From mboxrd@z Thu Jan  1 00:00:00 1970
From: Nick Piggin <nickpiggin@yahoo.com.au>
Date: Tue, 18 Jan 2005 23:34:30 +0000
Subject: Re: pipe performance regression on ia64
Message-Id: <41ED9D06.1070301@yahoo.com.au>
List-Id: <linux-ia64.vger.kernel.org>
References: <200501181741.j0IHfGf30058@unix-os.sc.intel.com> <Pine.LNX.4.58.0501180951050.8178@ppc970.osdl.org>
In-Reply-To: <Pine.LNX.4.58.0501180951050.8178@ppc970.osdl.org>
MIME-Version: 1.0
Content-Type: text/plain; charset="us-ascii"
Content-Transfer-Encoding: 7bit
To: Linus Torvalds <torvalds@osdl.org>
Cc: "Luck, Tony" <tony.luck@intel.com>, linux-ia64@vger.kernel.org, linux-kernel@vger.kernel.org

Linus Torvalds wrote:
> 
> On Tue, 18 Jan 2005, Luck, Tony wrote:
> 
>>David Mosberger:
>>
>>>So, when we run bw_pipe on a low load SMP machine, the kernel running in
>>>a way load balancer always trying to spread out 2 processes while the
>>>wake_up_interruptible_sync() is always trying to draw them back into
>>>1 cpu.
>>>
>>>Linus's patch will reduce the change to call wake_up_interruptible_sync()
>>>a lot.
>>>
>>>For bw_pipe writer or reader, the buffer size is 64k.  In a 16k page
>>>kernel.
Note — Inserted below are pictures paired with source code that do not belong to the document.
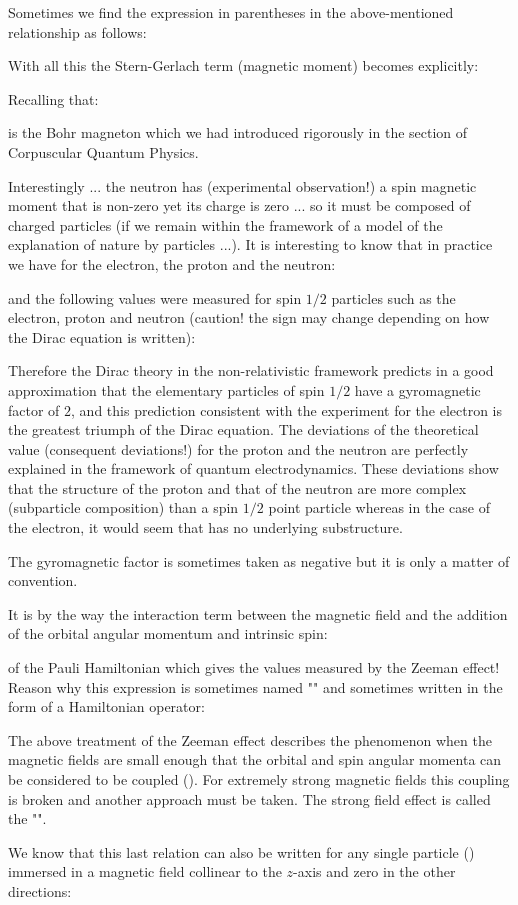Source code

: 	Sometimes we find the expression in parentheses in the above-mentioned relationship as follows:
	
	With all this the Stern-Gerlach term (magnetic moment) becomes explicitly:
	
	Recalling that:
	
	is the Bohr magneton which we had introduced rigorously in the section of Corpuscular Quantum Physics.
	
	Interestingly ... the neutron has (experimental observation!) a spin magnetic moment that is non-zero yet its charge is zero ... so it must be composed of charged particles (if we remain within the framework of a model of the explanation of nature by particles ...). It is interesting to know that in practice we have for the electron, the proton and the neutron:
	
	and the following values were measured for spin $1/2$ particles such as the electron, proton and neutron (caution! the sign may change depending on how the Dirac equation is written):
	
	Therefore the Dirac theory in the non-relativistic framework predicts in a good approximation that the elementary particles of spin $1/2$ have a gyromagnetic factor of $2$, and this prediction consistent with the experiment for the electron is the greatest triumph of the Dirac equation. The deviations of the theoretical value (consequent deviations!) for the proton and the neutron are perfectly explained in the framework of quantum electrodynamics. These deviations show that the structure of the proton and that of the neutron are more complex (subparticle composition) than a spin $1/2$ point particle whereas in the case of the electron, it would seem that has no underlying substructure.
	\begin{tcolorbox}[title=Remark,colframe=black,arc=10pt]
	The gyromagnetic factor is sometimes taken as negative but it is only a matter of convention.
	\end{tcolorbox}
	It is by the way the interaction term between the magnetic field and the addition of the orbital angular momentum and intrinsic spin:
	
	of the Pauli Hamiltonian which gives the values measured by the Zeeman effect! Reason why this expression is sometimes named "" and sometimes written in the form of a Hamiltonian operator:
	
	\begin{tcolorbox}[title=Remark,colframe=black,arc=10pt]
	The above treatment of the Zeeman effect describes the phenomenon when the magnetic fields are small enough that the orbital and spin angular momenta can be considered to be coupled (). For extremely strong magnetic fields this coupling is broken and another approach must be taken. The strong field effect is called the "".
	\end{tcolorbox}
	We know that this last relation can also be written for any single particle () immersed in a magnetic field collinear to the $z$-axis and zero in the other directions:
The old kernel will call wake_up_interruptible_sync 4 times but
>>>the new kernel will call wakeup only 1 time.
> 
> 
> Yes, it will depend on the buffer size, and on whether the writer actually 
> does any _work_ to fill it, or just writes it.
> 
> The thing is, in real life, the "wake_up()" tends to be preferable, 
> because even though we are totally synchronized on the pipe semaphore 
> (which is a locking issue in itself that might be worth looking into), 
> most real loads will actually do something to _generate_ the write data in 
> the first place, and thus you actually want to spread the load out over 
> CPU's.
> 
> The lmbench pipe benchmark is kind of special, since the writer literally 
> does nothing but write and the reader does nothing but read, so there is 
> nothing to parallellize.
> 
> The "wake_up_sync()" hack only helps for the special case where we know 
> the writer is going to write more. Of course, we could make the pipe code 
> use that "synchronous" write unconditionally, and benchmarks would look 
> better, but I suspect it would hurt real life.
> 
> The _normal_ use of a pipe, after all, is having a writer that does real
> work to generate the data (like 'cc1'), and a sink that actually does real
> work with it (like 'as'), and having less synchronization is a _good_ 
> thing.
> 
> I don't know how to make the benchmark look repeatable and good, though.  
> The CPU affinity thing may be the right thing.
> 

Regarding scheduler balancing behaviour:

The problem could also be magnified in recent -bk kernels by the
"wake up to an idle CPU" code in sched.c:try_to_wake_up(). To turn
this off, remove SD_WAKE_IDLE from include/linux/topology.h:SD_CPU_INIT
and include/asm/topology.h:SD_NODE_INIT

David I remember you reporting a pipe bandwidth regression, and I had
a patch for it, but that hurt other workloads, so I don't think we
ever really got anywhere. I've recently begun having another look at
the multiprocessor balancer, so hopefully I can get a bit further with
it this time.